My job isn’t as cut and dry as most think. I rarely save lives. Most of what I do has little to do with medicine or emergencies. Most of my night is spent dodging drunks or other frequent fliers. In the last 6 weeks my partner and I had 4 or 5 really “exciting” calls. Maybe I’m sick/twisted/strange/gross, but the exciting calls are the ones that make you go “aw shit…”. Most of the time we are running call after call of No Ambulance Needed or PD to Transport. But every so often we actually run a “real” call. Every so often we come across a sick patient.
Every so often that patient has already made up their mind that they
can’t fight anymore. Who are we to decide otherwise? Does what we do make a difference other than to prolong a life of pain and discomfort? Are we doing harm in interjecting in what is the obvious end of the dying process? Are we causing pain? Obviously we are bound by our protocols/guidelines. Obviously we are bound as medical professionals to follow the medical standard. But at what point are we doing MORE harm?
In the time since the American Heart Association has begun advocating Compression Only Layperson CPR, I haven’t really heard and stories of confirmed success. While we all know that layperson CPR tends to be inadequate and layperson CPR breathing tends to end up in the stomach, there has been little to indicate that the outcome was any different than before.

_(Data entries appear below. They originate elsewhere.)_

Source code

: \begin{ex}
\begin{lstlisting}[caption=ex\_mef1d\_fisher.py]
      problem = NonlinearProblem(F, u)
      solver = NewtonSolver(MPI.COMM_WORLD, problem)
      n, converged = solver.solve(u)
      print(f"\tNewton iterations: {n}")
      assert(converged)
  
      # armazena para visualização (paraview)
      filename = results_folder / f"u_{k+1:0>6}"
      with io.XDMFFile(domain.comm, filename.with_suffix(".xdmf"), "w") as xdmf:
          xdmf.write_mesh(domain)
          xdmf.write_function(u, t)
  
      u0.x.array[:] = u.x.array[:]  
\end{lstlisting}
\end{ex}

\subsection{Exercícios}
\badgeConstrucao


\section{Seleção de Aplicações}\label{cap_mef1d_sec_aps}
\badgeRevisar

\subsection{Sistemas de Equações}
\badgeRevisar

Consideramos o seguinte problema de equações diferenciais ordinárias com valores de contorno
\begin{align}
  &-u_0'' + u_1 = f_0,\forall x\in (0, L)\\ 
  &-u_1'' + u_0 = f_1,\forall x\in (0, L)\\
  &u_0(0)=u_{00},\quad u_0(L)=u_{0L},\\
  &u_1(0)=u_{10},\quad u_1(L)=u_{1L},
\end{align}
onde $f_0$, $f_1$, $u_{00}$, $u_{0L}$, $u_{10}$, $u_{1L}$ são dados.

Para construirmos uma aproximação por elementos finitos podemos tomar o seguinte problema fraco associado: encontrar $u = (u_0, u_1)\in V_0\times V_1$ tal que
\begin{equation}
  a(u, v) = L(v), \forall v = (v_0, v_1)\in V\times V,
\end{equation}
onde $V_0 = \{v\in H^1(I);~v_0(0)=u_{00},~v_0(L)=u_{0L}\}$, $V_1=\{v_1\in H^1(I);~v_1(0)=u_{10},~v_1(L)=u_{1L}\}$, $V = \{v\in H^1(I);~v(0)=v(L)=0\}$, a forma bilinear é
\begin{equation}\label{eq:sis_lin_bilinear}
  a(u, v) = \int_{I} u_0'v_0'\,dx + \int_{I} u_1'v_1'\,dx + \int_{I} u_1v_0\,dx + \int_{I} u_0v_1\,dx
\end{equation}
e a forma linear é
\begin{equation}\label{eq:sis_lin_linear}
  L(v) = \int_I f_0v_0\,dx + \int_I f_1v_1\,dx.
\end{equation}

Well, JEMS has a story that might just give us some hope that the AHA did the right thing. CNN has the full story. There are some interesting facts to consider in this story. First, the patient was a 33 year old female–not a likely case for sudden cardiac arrest, under most circumstances. Second, she was otherwise healthy, with no known cardiac history. Third of importance to me is that her husband is a Sheriff’s deputy–While he says that it was “different” that being at work, there is little doubt in my mind that his training and experience helped in some way. Fourth, but maybe the most important thing here–a skilled dispatcher walked him through CPR–Compression Only CPR. All of these factors are important. Lets examine what we can–33 year old women rarely experience sudden cardiac arrest. When they do it is usually caused by other (known or unknown) serious medical conditions–cancer, immune disorders, cardiovascular disease, etc. Initially it was uknown what caused Kathie Harden to die for 18 minutes that night. Kathie being just 33, her husband actually waking up just prior to her losing pulses, outstanding Dispatch direction, quick EMS response, and skilled hospital care can all be thanked. After her initially recovery it is found that she contracted a flu-like virus that attached itself to the left side of her heart, deteriorating heart muscle and function until the Right side of her heart could no longer function. She now lives with an internal cardiac pacer/defirilator.
After arriving at the hospital, Post-Arrest Cardiac Hypothermia was used to cool Kathie’s body to abnormally low temperatures. This is useful in protecting heart and brain function. It allows the body time to repair and recover before trying to fully “restart”. Initially neuro exams did not look good, but after just a few hours Kathie had started to show signs of improvement. After 18 hours Kathie was back from the grips of death. Theraputic Hypothermia was discontinued. She was soon on her path to recovery and “life went on”.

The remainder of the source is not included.